Could you copy every record below exactly as it is written?

=-=-=

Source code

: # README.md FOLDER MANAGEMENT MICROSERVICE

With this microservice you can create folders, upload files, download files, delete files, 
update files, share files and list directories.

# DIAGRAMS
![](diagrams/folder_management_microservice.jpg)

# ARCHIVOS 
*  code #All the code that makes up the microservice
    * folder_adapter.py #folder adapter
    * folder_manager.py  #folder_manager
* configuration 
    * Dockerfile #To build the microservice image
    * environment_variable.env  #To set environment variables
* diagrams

=-=-=

## Exercise output
Source code

: # README.md FOLDER MANAGEMENT MICROSERVICE

With this microservice you can create folders, upload files, download files, delete files, 
update files, share files and list directories.

# DIAGRAMS
![](diagrams/folder_management_microservice.jpg)

# ARCHIVOS 
*  code #All the code that makes up the microservice
    * folder_adapter.py #folder adapter
    * folder_manager.py  #folder_manager
* configuration 
    * Dockerfile #To build the microservice image
    * environment_variable.env  #To set environment variables
* diagrams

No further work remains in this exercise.